- To Vest or Not to Vest?
- October 18, 2007 | Authors: Sally Doubet King; Larry R. Goldstein; Angela M. Miller
- Law Firm: McGuireWoods LLP - Chicago Office
That is the question plan sponsors must answer when faced with a significant reduction in active participants in their qualified retirement plans. Plan sponsors must determine whether the reduction results in a “partial termination,” under Section 411(d)(3) of the Internal Revenue Code of 1986, as amended (the “Code”). If the reduction results in a partial termination, Code Section 411(d)(3) provides that the plan sponsor must, to the extent the plan is funded, fully vest all affected participants in the plan.
In the past, the guidance for plan sponsors has been a patchwork of case law and Internal Revenue Service (“IRS”) rulings. Recently, however, the IRS issued Revenue Ruling 2007-43 to provide plan sponsors with more focused guidance on this issue. In this ruling, the IRS clarified that when there is a 20% or greater reduction in active participation, taking into consideration all employees who lose coverage (whether or not they are fully vested), there is a rebuttable presumption that a partial termination has occurred.
Prior to Revenue Ruling 2007-43, the basis for determining that a partial termination had or had not occurred (as discussed in Treasury Reg. § 1.411(d)-2(b)(1)) was a “facts-and-circumstances” test. Under this test, the following scenarios could result in a partial termination:
Excluding eligible employees from participation in the plan through a plan amendment or by termination of employment (such as a reduction in force); or
Amending the plan to adversely affect the rights of participants to vest in benefits under the plan.
When plan sponsors experienced a reduction in participation in their qualified retirement plans due to business events -- such as a large lay-off, business location closing, or a sale of a division -- the subjective “facts-and-circumstances” test presented the uncomfortable task of determining whether the reduction was significant enough to result in a partial termination. Plan sponsors then had two choices. First, vest all affected participants (a potentially expensive endeavor), assuming that under the plan sponsor’s specific facts the IRS would determine a partial termination had occurred. Or, second, not vest all affected participants, assuming the IRS would determine that under the plan sponsor’s specific facts a partial termination had not occurred. Under the second option, the plan sponsor risked the qualified status of the plan if the plan sponsor’s assumption was incorrect.

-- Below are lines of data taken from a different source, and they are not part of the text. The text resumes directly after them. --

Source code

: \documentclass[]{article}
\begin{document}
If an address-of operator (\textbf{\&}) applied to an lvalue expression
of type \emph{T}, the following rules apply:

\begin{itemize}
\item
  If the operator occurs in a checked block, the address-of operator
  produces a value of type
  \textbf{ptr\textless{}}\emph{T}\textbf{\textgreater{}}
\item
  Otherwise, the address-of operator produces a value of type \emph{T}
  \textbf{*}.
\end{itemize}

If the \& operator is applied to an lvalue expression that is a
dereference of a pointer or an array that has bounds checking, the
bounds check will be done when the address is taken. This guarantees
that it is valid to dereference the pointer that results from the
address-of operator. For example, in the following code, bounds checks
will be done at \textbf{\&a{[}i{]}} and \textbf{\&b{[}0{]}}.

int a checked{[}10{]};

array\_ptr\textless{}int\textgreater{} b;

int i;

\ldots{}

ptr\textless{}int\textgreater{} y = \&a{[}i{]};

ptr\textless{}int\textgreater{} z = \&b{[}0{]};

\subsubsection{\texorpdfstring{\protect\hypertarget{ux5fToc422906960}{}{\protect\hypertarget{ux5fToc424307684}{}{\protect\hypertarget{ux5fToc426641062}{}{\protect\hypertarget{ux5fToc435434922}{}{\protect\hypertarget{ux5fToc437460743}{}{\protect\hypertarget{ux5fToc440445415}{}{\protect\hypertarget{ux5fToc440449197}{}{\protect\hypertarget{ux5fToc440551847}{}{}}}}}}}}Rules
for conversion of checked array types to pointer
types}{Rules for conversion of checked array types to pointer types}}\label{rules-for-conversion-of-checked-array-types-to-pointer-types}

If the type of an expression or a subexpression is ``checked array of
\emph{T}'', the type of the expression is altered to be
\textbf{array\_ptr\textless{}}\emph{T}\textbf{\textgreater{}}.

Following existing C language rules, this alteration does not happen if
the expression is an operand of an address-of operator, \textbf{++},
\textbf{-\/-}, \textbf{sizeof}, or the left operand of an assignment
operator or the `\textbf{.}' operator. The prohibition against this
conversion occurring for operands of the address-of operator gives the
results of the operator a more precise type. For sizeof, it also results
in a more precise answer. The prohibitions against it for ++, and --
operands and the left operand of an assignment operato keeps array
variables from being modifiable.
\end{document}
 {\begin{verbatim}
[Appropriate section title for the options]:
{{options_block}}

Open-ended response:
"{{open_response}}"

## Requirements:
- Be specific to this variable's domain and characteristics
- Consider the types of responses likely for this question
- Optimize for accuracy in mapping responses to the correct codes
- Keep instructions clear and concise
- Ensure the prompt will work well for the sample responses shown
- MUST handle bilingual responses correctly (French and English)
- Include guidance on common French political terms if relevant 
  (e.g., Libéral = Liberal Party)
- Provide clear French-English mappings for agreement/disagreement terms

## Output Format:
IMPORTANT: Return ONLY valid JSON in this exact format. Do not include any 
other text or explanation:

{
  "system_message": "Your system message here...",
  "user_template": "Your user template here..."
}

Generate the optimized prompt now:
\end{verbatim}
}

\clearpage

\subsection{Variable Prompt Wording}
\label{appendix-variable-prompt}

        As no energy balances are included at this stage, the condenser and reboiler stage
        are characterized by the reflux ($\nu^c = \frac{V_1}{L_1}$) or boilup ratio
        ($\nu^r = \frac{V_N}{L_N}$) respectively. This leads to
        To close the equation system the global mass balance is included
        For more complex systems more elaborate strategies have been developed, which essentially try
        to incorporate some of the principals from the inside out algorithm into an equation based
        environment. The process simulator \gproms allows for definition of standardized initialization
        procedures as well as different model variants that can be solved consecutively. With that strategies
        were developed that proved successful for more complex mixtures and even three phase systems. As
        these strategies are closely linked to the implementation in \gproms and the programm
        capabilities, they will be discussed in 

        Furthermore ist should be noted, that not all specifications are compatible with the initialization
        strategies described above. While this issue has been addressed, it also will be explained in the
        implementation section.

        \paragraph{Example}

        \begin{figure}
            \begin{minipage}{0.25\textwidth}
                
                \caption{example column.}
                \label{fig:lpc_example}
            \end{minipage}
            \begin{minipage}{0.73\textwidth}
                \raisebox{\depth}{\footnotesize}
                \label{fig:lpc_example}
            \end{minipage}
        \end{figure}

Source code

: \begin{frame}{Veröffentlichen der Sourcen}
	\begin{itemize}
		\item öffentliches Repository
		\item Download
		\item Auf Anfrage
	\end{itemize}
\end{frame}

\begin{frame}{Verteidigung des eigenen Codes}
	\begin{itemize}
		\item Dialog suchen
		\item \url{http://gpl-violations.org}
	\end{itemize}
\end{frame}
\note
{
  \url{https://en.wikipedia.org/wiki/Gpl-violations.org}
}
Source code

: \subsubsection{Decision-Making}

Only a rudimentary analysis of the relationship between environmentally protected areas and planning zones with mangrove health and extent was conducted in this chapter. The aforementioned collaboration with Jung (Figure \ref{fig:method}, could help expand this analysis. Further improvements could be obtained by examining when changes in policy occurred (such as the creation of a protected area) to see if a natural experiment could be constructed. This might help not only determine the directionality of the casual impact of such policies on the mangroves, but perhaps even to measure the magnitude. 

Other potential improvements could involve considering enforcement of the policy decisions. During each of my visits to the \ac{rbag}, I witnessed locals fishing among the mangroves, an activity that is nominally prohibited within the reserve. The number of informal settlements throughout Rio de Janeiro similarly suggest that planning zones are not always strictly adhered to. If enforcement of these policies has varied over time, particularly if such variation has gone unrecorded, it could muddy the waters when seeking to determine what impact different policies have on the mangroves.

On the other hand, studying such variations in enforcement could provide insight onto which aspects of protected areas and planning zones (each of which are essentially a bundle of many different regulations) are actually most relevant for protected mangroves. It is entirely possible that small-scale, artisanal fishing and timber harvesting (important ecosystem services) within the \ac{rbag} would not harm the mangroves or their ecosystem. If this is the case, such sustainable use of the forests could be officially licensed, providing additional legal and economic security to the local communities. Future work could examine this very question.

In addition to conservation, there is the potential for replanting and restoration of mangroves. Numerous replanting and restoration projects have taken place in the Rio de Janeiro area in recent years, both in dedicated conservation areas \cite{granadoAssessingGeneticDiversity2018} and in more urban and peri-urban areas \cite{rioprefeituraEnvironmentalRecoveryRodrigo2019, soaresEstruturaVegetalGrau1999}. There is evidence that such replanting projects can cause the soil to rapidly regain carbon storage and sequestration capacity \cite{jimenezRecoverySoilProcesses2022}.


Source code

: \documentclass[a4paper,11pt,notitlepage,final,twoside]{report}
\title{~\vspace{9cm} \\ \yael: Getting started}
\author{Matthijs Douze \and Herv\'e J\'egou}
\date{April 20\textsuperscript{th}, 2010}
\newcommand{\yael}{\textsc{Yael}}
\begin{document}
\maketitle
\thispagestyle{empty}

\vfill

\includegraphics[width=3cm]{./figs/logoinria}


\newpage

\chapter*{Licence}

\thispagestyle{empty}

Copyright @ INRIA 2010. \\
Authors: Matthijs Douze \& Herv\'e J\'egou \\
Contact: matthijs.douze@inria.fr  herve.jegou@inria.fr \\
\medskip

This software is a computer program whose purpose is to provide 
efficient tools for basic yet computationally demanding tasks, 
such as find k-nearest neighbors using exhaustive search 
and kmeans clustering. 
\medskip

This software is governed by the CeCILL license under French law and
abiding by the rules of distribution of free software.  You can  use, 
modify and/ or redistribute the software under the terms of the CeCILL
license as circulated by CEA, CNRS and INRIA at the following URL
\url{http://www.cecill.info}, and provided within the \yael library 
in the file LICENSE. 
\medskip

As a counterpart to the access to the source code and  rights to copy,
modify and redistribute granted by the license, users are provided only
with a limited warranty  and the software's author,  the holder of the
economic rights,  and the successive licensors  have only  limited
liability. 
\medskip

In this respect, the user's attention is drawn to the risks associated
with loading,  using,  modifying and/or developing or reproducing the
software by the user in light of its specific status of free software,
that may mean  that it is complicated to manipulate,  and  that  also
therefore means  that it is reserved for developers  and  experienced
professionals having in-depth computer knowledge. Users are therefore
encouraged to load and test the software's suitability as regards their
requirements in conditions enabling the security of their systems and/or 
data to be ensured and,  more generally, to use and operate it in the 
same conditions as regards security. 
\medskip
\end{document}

As expected, due to the ambiguity in the facts-and-circumstances approach, a number of lawsuits have been brought by participants who believed that due to a partial termination they were entitled to additional vesting under their qualified retirement plans. The courts considering these cases reached differing conclusions on (i) what percentage of participant reduction triggered a partial termination and (ii) whether non-vested participants should be considered in the calculation of the percentage. For example:
What Percentage Reduction is Determinative
Test – Rebuttable presumption that a 20% or greater reduction in plan participation is a partial termination and a smaller percentage is not a partial termination.
Matz v. Household Int’l Tax Reduction Inv. Plan, 388 F.3d 570, 577-78 (7th Cir. 2004).
Test – Declines to “accord talismanic significance to the 20-percent rule of thumb, but will regard the percentage drop in the light of the other facts and circumstances.”
Halliburton Co. v. Comm’r, 100 T.C. 216, 237 (1993).
Which Terminated Participants Should be Counted
Test –The ratio of:
Terminated Participants (vested & non-vested)
All Participants (vested & non-vested)
Weil v. Ret. Plan Admin. Comm. of the Terson Co., 933 F.2d 106, 110 (2nd Cir. 1991).
Test –The ratio of:
Terminated Participants (non-vested)
All Participants (non-vested)
In re: Gulf Pension Litig., 764 F. Supp. 1149, 1168 (S.D. Tex. 1991), aff’d, Borst v. Chevron Corp., 36 F.3d 1308 (5th Cir. 1994).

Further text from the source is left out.